Across the entries below, how many lines include the word "after"? Reply with only the number.

Records shown:
============================================================
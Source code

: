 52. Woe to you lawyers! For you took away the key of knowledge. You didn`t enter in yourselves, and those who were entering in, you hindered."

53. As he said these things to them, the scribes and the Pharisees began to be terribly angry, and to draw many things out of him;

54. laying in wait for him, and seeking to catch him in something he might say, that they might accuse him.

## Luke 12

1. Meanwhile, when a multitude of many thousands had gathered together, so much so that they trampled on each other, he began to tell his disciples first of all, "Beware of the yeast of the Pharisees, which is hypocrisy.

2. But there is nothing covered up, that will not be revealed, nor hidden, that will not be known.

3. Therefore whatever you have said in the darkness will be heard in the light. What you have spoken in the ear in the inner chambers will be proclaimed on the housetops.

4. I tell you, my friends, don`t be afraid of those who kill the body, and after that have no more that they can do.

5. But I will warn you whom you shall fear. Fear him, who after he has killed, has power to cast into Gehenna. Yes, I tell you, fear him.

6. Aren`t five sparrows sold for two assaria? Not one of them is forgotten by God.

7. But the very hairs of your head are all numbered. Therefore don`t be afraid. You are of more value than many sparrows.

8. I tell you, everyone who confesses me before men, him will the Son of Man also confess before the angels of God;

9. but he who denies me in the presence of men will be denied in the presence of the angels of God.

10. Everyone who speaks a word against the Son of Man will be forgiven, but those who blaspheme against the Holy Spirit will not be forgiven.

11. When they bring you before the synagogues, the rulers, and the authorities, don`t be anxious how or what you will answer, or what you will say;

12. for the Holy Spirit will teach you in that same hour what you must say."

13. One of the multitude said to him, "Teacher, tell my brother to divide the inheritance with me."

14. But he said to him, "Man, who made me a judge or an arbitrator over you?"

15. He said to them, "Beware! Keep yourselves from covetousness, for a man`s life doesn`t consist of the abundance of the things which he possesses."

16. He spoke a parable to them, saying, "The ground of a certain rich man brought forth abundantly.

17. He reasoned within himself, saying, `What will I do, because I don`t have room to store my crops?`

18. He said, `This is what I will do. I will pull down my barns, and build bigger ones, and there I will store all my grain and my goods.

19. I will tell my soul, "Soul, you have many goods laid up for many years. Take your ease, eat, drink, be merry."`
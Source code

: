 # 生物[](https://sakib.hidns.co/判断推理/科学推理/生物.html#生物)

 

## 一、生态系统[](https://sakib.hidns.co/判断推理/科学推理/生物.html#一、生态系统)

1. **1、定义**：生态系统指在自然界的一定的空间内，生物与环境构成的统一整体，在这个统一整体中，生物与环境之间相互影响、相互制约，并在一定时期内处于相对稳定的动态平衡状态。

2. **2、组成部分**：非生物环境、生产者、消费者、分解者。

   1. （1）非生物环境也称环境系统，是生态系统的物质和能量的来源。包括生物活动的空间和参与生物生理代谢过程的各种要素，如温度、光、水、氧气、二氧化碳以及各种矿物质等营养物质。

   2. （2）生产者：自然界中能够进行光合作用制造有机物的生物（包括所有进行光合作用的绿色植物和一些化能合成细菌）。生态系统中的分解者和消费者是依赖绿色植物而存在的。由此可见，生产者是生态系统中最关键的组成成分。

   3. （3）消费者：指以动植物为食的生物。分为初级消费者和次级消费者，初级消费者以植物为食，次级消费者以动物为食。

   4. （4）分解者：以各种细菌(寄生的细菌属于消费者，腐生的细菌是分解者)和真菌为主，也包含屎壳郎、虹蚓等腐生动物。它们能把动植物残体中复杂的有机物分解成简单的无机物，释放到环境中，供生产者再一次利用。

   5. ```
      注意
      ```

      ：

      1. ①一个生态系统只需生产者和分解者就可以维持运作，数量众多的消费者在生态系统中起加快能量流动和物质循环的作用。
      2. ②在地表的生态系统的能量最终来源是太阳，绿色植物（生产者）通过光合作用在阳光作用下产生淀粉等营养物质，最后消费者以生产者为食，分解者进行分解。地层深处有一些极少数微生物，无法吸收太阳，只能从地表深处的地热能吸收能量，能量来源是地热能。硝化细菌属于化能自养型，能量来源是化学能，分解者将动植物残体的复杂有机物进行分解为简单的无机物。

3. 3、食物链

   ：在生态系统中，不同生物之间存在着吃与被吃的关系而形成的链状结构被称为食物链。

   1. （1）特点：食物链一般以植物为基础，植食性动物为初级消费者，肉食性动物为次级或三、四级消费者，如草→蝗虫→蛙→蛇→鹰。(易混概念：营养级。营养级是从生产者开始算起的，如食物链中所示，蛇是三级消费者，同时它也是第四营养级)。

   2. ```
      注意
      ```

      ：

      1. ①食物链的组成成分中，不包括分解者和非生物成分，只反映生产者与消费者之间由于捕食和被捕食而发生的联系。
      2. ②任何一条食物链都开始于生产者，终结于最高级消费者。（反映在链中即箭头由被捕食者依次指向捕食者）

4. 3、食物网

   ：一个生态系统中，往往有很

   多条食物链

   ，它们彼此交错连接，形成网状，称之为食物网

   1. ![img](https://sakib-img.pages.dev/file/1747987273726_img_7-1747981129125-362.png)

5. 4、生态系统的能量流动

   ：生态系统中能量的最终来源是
============================================================
Solution: 2